** Task prompt **
Would you quote the material below from its first line through the line containing "apt list --upgradable", exactly and with both ends included?

** Provided records **
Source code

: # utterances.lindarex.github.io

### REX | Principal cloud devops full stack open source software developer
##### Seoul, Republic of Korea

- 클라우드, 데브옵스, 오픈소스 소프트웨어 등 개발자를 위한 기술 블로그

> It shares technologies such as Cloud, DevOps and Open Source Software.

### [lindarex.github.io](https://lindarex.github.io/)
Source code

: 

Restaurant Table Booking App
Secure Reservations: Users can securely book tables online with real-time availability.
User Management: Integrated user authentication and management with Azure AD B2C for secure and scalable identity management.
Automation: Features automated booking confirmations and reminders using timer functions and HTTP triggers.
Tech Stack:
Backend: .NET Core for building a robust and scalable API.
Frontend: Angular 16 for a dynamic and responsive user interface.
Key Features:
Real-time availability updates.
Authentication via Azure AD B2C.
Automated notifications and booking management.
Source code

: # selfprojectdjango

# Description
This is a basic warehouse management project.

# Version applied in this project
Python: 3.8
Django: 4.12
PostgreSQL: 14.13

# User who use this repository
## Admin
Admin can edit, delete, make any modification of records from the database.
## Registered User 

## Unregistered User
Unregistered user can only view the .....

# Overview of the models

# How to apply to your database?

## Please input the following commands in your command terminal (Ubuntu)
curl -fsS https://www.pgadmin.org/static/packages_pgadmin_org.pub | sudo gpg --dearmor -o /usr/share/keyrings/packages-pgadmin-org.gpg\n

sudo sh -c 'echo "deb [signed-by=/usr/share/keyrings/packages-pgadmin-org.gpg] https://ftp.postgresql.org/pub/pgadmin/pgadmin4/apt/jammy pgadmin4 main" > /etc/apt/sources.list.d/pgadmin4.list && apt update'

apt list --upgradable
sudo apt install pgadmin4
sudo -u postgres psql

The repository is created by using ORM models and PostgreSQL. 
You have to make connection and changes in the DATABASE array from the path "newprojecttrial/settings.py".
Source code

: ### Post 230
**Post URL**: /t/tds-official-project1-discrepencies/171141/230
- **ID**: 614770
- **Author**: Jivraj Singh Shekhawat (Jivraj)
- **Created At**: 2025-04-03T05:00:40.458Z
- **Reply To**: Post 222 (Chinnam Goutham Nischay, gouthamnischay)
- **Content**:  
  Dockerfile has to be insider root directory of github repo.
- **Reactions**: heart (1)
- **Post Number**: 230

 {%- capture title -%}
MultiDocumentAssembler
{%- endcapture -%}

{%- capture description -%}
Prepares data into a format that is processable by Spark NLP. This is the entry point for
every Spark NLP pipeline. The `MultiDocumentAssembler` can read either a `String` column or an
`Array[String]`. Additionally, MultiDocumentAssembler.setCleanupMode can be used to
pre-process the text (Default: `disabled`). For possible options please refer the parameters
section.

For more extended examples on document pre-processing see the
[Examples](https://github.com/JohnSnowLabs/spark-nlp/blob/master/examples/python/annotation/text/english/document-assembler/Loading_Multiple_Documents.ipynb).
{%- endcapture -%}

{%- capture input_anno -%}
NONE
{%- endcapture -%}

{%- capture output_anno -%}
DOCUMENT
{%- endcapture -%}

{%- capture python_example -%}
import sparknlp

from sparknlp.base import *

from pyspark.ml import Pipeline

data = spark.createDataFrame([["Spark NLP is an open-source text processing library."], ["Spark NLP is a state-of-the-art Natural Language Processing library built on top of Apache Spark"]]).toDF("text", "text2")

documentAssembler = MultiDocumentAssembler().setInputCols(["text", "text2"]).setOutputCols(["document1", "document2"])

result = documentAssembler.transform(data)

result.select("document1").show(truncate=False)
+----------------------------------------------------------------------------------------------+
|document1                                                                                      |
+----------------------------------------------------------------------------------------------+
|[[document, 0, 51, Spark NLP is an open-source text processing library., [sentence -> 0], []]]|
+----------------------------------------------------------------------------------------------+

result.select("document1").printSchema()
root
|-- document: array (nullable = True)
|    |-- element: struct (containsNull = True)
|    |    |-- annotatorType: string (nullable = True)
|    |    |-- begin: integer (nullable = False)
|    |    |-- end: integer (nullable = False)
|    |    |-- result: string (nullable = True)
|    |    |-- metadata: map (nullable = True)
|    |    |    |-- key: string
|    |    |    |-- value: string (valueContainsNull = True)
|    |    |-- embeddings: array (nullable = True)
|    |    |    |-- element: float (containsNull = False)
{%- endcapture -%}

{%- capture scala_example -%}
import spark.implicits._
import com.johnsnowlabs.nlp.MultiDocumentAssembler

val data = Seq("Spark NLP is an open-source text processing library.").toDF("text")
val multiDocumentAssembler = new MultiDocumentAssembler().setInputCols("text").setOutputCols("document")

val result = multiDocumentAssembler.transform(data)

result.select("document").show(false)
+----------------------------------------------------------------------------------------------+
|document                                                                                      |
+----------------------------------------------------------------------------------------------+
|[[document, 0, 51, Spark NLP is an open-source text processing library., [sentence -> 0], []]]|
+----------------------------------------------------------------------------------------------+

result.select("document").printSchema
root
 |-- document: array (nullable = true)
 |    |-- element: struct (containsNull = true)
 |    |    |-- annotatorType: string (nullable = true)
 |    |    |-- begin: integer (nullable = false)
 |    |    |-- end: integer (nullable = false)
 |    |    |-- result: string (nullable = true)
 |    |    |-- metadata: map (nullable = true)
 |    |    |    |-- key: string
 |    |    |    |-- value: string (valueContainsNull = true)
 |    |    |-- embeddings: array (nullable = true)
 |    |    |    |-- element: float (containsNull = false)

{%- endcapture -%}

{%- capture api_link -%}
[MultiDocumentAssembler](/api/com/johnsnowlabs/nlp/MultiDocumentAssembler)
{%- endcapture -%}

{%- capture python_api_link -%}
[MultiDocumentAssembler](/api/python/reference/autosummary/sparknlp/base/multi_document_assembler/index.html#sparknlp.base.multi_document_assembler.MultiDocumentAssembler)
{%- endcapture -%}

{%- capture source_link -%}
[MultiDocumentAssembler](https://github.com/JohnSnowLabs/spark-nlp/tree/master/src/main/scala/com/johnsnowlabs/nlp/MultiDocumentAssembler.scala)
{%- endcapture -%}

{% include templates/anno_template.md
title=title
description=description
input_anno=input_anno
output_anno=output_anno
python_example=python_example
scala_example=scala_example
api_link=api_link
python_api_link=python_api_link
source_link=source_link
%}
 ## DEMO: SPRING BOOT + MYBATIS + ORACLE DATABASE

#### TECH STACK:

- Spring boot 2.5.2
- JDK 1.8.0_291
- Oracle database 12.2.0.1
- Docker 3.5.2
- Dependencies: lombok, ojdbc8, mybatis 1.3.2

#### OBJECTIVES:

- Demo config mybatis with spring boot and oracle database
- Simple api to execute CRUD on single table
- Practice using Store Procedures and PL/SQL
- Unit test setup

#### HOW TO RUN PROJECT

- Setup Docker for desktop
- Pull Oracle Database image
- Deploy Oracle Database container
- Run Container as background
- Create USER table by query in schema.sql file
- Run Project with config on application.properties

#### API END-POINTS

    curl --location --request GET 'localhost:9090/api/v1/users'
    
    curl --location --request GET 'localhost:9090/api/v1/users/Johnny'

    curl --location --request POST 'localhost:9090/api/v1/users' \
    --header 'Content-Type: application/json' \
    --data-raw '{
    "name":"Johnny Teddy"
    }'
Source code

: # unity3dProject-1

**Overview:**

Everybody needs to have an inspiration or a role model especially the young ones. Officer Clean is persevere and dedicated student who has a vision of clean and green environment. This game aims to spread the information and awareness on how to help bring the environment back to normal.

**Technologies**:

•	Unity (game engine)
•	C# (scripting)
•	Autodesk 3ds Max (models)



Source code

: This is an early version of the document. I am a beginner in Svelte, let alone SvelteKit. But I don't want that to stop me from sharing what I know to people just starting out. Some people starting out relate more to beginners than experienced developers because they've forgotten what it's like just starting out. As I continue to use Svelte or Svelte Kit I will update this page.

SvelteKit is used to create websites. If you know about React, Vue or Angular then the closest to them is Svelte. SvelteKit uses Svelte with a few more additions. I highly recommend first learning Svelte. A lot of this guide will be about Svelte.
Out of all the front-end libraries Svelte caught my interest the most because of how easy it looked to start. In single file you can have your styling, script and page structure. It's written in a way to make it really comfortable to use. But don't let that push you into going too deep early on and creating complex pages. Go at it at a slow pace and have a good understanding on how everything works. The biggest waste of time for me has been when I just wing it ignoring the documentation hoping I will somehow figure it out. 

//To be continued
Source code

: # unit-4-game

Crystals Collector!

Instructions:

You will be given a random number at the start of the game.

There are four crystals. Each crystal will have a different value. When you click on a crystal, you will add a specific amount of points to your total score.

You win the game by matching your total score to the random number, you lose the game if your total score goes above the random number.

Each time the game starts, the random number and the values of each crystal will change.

** Solution to this exercise **
Source code

: # utterances.lindarex.github.io

### REX | Principal cloud devops full stack open source software developer
##### Seoul, Republic of Korea

- 클라우드, 데브옵스, 오픈소스 소프트웨어 등 개발자를 위한 기술 블로그

> It shares technologies such as Cloud, DevOps and Open Source Software.

### [lindarex.github.io](https://lindarex.github.io/)
Source code

: 

Restaurant Table Booking App
Secure Reservations: Users can securely book tables online with real-time availability.
User Management: Integrated user authentication and management with Azure AD B2C for secure and scalable identity management.
Automation: Features automated booking confirmations and reminders using timer functions and HTTP triggers.
Tech Stack:
Backend: .NET Core for building a robust and scalable API.
Frontend: Angular 16 for a dynamic and responsive user interface.
Key Features:
Real-time availability updates.
Authentication via Azure AD B2C.
Automated notifications and booking management.
Source code

: # selfprojectdjango

# Description
This is a basic warehouse management project.

# Version applied in this project
Python: 3.8
Django: 4.12
PostgreSQL: 14.13

# User who use this repository
## Admin
Admin can edit, delete, make any modification of records from the database.
## Registered User 

## Unregistered User
Unregistered user can only view the .....

# Overview of the models

# How to apply to your database?

## Please input the following commands in your command terminal (Ubuntu)
curl -fsS https://www.pgadmin.org/static/packages_pgadmin_org.pub | sudo gpg --dearmor -o /usr/share/keyrings/packages-pgadmin-org.gpg\n

sudo sh -c 'echo "deb [signed-by=/usr/share/keyrings/packages-pgadmin-org.gpg] https://ftp.postgresql.org/pub/pgadmin/pgadmin4/apt/jammy pgadmin4 main" > /etc/apt/sources.list.d/pgadmin4.list && apt update'

apt list --upgradable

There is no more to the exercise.